Parkinson’s is characterized by the loss of nerve cells that control body movement. This can lead to motor difficulties as well as sleep problems, cognitive issues, slurred speech, and mood disorders such as anxiety and depression. Patients, as a result, often experience higher rates of social isolation.
Social isolation is also known to be more common among members of the LGBTQ community than the public at large. A sense of isolation can be greater in a person who is LGBTQ with Parkinson’s for this reason, worsening non-motor symptoms such as mood disorders.
Gender-affirming hormones, such as testosterone and estrogen, are also prescribed to help match a transgender person’s body with their identity. While studies suggest testosterone does not affect Parkinson’s symptoms, the influence of estrogen on Parkinson’s is inconclusive. Some studies show protective benefits in terms of an easing of certain symptoms. Others report more motor fluctuations in women with Parkinson’s than men, raising questions about estrogen as potentially protective.

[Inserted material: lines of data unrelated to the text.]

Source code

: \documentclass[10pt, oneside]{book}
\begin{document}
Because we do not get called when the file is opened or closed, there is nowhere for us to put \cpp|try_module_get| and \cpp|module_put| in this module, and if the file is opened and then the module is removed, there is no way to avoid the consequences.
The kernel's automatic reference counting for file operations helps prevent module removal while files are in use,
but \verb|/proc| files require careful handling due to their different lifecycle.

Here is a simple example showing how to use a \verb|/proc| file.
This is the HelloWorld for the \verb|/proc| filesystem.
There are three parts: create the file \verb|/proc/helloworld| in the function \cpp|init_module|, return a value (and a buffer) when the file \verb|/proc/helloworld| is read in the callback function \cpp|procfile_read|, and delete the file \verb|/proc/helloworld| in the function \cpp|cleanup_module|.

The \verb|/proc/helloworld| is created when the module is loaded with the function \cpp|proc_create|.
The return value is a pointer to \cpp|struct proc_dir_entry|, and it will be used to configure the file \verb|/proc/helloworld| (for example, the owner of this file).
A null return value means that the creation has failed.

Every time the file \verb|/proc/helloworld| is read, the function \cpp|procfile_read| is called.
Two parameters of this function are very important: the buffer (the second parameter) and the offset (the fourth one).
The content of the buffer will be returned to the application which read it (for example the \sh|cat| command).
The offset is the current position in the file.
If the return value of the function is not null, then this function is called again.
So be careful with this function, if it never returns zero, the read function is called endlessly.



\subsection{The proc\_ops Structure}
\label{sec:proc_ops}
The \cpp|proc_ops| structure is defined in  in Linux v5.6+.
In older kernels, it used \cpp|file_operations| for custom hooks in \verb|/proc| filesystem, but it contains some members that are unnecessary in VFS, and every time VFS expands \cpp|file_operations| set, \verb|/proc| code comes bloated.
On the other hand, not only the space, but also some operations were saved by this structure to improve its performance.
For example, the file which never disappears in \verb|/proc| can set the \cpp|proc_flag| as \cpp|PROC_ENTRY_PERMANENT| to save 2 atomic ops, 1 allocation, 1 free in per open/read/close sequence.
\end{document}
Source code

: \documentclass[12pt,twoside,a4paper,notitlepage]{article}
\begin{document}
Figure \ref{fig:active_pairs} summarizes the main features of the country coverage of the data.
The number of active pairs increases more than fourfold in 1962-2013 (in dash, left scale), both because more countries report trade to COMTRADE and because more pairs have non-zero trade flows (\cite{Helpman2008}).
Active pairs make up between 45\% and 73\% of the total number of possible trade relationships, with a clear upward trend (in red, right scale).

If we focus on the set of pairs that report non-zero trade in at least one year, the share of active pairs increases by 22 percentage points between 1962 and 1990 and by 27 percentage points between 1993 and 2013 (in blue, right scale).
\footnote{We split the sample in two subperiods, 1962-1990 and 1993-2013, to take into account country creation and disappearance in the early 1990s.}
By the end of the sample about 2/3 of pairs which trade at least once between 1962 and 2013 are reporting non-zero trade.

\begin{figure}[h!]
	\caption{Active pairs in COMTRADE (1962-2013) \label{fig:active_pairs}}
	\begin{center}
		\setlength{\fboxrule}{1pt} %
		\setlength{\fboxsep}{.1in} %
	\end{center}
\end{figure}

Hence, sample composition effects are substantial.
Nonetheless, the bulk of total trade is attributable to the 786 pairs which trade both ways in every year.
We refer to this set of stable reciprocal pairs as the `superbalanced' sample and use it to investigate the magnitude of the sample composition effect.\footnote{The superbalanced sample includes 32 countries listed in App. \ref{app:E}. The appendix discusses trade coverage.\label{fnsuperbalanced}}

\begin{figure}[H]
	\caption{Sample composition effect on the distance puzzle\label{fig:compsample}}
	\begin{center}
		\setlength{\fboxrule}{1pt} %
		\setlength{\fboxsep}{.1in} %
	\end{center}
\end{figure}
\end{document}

“It is possible that trans women with Parkinson’s who take estrogen may see better or worse motor symptoms, which requires future research to tell us,” Lin said. “This is particularly important, as counseling about the stopping or altering of gender-affirming hormone for a transgender person, if necessary, is drastically different from that for postmenopausal or contraception purpose, considering the medical necessity of gender-affirming hormone to maintain mental health and life quality.”
Additionally, many people in a same-sex marriage or who identify as transgender are not comfortable speaking to their doctor about sexual or gender identity due to ongoing LGBTQ stigma and discrimination.
“We need to create a safe environment in healthcare institutions to disclose sexual orientation and gender identity to better impact care and access to resources,” the researchers wrote.
Older adults within the LGBTQ community can be especially vulnerable. “It is not uncommon to see higher rates of violence or verbal abuse in nursing homes aimed at LGBTQ residents,” Lin said.
To date, there are no established guidelines for LGBTQ patient care for use by Parkinson’s-related multidisciplinary healthcare teams or treatment facilities, the study noted. Greater advocacy and policies are needed to address the care difficulties experienced by members of this community, and to improve treatment and care for those with Parkinson’s.
“There are currently no guidelines at national or state level to help provide better care for the LGBTQ+ community,” Lin said. “There is a critical need for literature and best practices.”
Guideline recommendations included educating healthcare workers about LGBTQ-related terminology, providing lists of LGBTQ-friendly providers, and establishing approaches that help encourage LGBTQ members to speak more comfortably with their doctors and nurses. Lin and his colleagues also noted that more inclusive support groups are needed within organizations and institutions.
When asked what advice he had for the LGBTQ Parkinson’s community, he said, “Do not be afraid to reveal your identity and community. I feel people in the medical community are relatively open-minded.
“If you are uncomfortable with your current specialist, reach out to other providers who may be able to give LGBTQ+ customized care,” added Lin. “Telemedicine allows most people to find the right provider now. Also, try to be active in participating in clinical research and trials. Don’t be afraid to reveal who you are.”